Business continuity

In today’s highly competitive and fast-moving marketplace, business interruptions put at risk revenue, hard-won customer relationships and corporate reputations. Adopting a laissez-faire attitude towards potential catastrophes and reacting only when disaster strikes will leave businesses exposed.

Business continuity planning (BCP) can minimise the impact of unforeseen disruption. While it won’t stop disruption occurring, BCP can improve an organisation’s control of situations and help reduce the risk of a serious disruption resulting in a business-threatening crisis.

Benefits of being prepared

Firms with well-thought through and effective continuity plans stand more chance of returning to ‘business as usual’ in a faster time frame and with minimal pain. An approach which in turn ensures business is retained and clients remain satisfied.

Visible and effective planning can also offer wider reputational benefits – building confidence among staff, suppliers and prospective customers and promoting the company above a less well-prepared competitor.

The regulatory position

Regulatory considerations must also be taken into account. The Financial Services Authority (FSA) requires firms to have in place ‘appropriate arrangements’, with planning tailored to the needs of the business involved. Basel II banking rules, followed by some lenders, require companies to adopt formal business continuity plans. The FSA also recently published a ‘Business Continuity Management Practice Guide’, sharing examples of BCP practice from big names of the industry.

Principles and pitfalls

A practical and business-centric way of approaching BCP is to focus on a number of critical elements which are imperative to remain functional should unforeseen disruption occur. Such elements include crisis management, workplace locations, IT, people and processes. It is also important that plans are tested regularly. Plans without regular maintenance and review checks often become unworkable and will be ineffective should they need to be employed.

Crisis management

One area sometimes overlooked in BCP concerns the chain of command and responsibility during a crisis. Designating defined roles in advance of any unfortunate circumstances can maintain order and traceability throughout a situation. It can also aid in subsequent events such as communicating with the media.

Location

Should a company’s head office become unusable, alternative workspace arrangements need to be set in place. Larger companies may have the luxury of additional sites, however, smaller firms might need to consider a shared arrangement with a business partner. The cost of third party space can be reduced by as much as 80 per cent by contracting to a syndicated first-come first-served arrangement.

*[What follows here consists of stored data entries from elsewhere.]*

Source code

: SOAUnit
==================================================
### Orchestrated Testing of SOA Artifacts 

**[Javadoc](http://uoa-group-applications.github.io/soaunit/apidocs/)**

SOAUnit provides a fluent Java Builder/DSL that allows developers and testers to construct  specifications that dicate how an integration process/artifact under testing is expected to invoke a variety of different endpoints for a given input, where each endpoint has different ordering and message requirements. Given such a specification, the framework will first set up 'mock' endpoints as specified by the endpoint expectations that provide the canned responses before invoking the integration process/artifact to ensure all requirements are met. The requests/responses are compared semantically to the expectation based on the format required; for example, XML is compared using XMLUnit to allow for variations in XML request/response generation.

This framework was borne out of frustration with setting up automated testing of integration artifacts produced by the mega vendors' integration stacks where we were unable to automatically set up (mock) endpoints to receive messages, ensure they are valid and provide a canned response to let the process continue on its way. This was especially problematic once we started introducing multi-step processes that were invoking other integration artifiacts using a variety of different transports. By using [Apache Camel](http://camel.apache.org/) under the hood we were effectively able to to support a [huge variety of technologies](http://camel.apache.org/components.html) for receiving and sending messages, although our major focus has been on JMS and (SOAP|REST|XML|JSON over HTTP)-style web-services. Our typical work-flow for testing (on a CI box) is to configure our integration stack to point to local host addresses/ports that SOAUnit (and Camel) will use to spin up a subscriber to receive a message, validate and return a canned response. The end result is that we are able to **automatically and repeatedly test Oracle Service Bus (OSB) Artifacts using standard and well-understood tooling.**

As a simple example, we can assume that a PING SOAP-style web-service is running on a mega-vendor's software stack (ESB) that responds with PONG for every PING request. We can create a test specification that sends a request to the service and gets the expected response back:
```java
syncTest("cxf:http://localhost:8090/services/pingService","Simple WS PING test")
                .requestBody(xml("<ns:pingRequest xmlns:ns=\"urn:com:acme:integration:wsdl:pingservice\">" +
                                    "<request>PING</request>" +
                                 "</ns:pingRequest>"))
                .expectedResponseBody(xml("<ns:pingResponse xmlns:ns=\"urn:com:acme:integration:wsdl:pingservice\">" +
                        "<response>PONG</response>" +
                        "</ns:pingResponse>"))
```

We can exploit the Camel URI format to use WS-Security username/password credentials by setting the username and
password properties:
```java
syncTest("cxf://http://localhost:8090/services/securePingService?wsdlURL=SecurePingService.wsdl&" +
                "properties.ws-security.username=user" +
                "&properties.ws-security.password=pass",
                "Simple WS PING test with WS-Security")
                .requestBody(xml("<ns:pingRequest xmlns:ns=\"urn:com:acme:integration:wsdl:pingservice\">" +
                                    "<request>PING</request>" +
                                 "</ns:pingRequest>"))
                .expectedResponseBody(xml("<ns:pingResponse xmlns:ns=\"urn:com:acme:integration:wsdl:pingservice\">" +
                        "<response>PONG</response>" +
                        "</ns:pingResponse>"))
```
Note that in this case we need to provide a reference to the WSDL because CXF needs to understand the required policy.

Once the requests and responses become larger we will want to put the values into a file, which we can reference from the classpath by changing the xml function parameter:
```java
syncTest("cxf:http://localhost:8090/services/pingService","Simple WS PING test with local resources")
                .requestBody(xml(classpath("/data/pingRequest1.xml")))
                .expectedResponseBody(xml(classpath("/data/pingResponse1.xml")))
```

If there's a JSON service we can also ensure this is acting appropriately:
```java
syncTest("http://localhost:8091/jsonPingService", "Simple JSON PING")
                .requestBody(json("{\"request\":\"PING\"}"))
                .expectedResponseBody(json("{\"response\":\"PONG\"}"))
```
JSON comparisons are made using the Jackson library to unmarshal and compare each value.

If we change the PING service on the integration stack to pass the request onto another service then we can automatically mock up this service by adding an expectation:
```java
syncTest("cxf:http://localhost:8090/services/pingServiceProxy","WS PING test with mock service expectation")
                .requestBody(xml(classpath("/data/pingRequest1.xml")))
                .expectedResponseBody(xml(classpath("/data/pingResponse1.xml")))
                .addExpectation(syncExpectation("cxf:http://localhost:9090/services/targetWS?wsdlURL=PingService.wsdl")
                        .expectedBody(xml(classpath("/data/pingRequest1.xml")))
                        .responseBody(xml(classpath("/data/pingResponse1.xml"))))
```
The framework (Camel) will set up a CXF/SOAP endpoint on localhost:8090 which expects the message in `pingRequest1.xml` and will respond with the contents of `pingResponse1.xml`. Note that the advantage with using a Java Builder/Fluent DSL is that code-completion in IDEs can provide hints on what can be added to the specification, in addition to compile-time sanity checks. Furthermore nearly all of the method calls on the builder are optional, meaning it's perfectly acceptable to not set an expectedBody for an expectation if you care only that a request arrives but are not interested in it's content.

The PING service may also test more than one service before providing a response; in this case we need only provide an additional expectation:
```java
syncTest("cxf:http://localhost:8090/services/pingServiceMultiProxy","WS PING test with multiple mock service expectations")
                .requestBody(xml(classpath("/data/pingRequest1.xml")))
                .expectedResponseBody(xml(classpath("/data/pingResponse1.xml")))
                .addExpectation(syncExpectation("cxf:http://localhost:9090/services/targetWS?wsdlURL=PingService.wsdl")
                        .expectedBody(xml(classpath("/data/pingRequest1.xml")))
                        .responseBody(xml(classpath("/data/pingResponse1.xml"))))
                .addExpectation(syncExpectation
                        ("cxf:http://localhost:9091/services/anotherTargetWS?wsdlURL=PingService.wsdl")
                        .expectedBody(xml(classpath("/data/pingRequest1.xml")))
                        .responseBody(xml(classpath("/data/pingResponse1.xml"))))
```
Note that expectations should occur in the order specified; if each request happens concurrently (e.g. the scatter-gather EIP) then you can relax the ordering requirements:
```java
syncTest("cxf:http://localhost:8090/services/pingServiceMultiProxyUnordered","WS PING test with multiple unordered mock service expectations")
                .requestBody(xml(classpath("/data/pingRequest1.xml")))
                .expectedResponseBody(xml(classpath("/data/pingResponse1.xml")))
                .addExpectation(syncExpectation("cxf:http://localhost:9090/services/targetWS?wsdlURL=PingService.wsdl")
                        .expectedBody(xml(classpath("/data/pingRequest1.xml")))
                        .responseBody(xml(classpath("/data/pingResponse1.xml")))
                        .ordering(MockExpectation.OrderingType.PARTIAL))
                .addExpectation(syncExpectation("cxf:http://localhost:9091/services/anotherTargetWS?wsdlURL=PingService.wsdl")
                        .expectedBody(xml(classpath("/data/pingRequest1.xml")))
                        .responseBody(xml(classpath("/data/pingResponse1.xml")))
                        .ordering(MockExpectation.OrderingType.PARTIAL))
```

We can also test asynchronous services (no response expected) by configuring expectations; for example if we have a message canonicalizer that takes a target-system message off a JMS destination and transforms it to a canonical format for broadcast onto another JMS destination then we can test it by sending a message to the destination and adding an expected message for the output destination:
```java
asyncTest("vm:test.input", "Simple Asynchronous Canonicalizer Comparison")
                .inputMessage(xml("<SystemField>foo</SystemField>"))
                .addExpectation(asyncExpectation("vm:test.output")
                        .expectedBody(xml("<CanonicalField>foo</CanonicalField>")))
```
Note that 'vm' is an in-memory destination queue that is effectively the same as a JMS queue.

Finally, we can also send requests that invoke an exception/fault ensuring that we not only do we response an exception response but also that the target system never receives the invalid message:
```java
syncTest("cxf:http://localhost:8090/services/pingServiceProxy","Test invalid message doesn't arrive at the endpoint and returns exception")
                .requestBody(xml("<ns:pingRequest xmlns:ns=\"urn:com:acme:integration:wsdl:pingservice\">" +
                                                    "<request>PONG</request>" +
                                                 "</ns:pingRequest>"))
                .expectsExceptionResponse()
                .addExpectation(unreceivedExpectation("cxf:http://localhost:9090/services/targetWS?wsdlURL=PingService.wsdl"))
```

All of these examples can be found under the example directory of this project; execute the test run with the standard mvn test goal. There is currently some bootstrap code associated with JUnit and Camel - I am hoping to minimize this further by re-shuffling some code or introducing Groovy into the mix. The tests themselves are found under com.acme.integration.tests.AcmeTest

Distances to earmarked alternative sites must, however, be considered. Premises should be far enough away so as not to incur a similar disaster as the primary site, yet, within a sensible distance for staff.

IT

Day-to-day implementation of IT back-up is a hardened and almost subconscious rule among most firms. Nevertheless, few businesses consider separate sites to enclose IT systems should they incur severe data or network losses. Systematic and conclusive alternatives to maintain communication, should IT systems fail, must also be continually considered.

People and processes

Asking staff to work from home is another option if a site becomes unusable. Some business continuity plans consider Voice Over IP (VOIP) internet telephony as a workable solution to redirect business calls without customer knowledge. However, companies should be aware that if employees are requested to work from home the company is still liable for their health and safety by law.

If critical business tasks fall to the expertise of a few staff, it is necessary to consider whether key people should work in separate locations.

BCP is a fairly standard consideration and practice among large networks of brokers who have greater amounts of effort and money to invest in formal planning. However, in this competitive industry all firms are now considering the resources they should be allocating to the task.

While smaller brokers might not have written plans, systems and processes may already be in place. They may already be used to working from home when necessary and some may already subscribe to services to back-up data offsite and allow remote access via the internet. There is also no shortage of business continuity advice that can be drawn upon.

In today’s world of business there is now no room for complacency regarding business continuity. While some borrowers may pray for the day when lenders meet with disruption and repayment details appear untraceable, the industry, with effective planning in place, can remain confident this will never occur.